L'importanza della circolare interna

Per garantire uniformità d'azione all'interno dell'istituto, è fondamentale che il Dirigente Scolastico emani una circolare interna chiara. Questo documento deve essere indirizzato a tutto il personale coinvolto — docenti, esperti esterni e personale ATA — per evitare discrepanze che potrebbero causare rilievi in sede di controllo contabile.

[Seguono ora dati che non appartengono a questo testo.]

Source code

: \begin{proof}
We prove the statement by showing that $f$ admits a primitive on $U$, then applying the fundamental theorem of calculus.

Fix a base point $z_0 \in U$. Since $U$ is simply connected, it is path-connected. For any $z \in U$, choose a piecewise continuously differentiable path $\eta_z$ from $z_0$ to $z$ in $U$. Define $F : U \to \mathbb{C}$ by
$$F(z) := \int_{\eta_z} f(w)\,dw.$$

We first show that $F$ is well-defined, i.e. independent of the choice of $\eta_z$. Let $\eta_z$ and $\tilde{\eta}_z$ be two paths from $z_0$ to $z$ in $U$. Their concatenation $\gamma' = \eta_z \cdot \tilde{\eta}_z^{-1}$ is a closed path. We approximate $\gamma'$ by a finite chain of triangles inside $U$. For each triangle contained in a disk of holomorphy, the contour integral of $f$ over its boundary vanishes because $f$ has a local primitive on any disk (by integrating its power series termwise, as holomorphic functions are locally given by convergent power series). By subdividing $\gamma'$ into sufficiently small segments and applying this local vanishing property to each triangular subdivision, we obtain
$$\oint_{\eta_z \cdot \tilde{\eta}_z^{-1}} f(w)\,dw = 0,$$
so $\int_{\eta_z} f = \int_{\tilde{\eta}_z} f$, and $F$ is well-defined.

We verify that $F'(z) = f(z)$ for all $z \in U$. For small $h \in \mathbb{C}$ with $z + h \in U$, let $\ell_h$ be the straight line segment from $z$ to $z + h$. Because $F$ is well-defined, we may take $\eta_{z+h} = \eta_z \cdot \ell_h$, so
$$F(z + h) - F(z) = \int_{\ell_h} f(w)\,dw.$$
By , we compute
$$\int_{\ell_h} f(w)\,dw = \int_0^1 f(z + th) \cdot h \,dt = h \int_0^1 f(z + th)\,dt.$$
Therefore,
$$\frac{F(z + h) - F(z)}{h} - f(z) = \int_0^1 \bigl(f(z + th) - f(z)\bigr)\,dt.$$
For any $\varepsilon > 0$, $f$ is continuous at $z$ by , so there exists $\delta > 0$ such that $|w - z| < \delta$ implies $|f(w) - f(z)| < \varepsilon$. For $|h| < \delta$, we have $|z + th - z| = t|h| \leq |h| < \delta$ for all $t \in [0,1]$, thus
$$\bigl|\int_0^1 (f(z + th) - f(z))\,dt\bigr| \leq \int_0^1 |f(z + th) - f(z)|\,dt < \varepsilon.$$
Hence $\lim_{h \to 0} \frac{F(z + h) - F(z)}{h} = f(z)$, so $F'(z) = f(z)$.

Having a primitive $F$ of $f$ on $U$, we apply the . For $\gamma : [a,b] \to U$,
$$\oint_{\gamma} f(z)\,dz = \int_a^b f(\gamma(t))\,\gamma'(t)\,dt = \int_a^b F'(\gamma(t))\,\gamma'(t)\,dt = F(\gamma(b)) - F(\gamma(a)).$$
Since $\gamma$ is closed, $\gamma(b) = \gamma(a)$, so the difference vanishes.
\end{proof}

La circolare dovrebbe contenere, in allegato, i modelli standardizzati di registro presenze da utilizzare per ogni specifico modulo. È consigliabile che tali modelli siano coerenti con le linee guida fornite dal Ministero dell'Istruzione e del Merito, consultabili tramite il portale istituzionale istruzione.gov.it.

Consigli pratici per il personale

Per chi è impegnato nella realizzazione dei progetti, il consiglio principale è quello di mantenere la documentazione aggiornata settimanalmente. Attendere la fine del progetto per la compilazione dei registri può portare a errori di trascrizione o alla perdita di informazioni cruciali per il monitoraggio.

È opportuno inoltre verificare periodicamente, tramite il proprio Dirigente Scolastico o il Responsabile Unico del Progetto (RUP), che le procedure adottate dalla scuola siano allineate con gli ultimi aggiornamenti del sistema informativo ministeriale, evitando così blocchi nelle fasi di rendicontazione finale.

Il corretto adempimento di questi obblighi assicura la continuità dei percorsi formativi e la sostenibilità dei progetti nel tempo, permettendo alla scuola di continuare a offrire opportunità di apprendimento aggiuntive agli studenti grazie al supporto del Fondo Sociale Europeo Plus.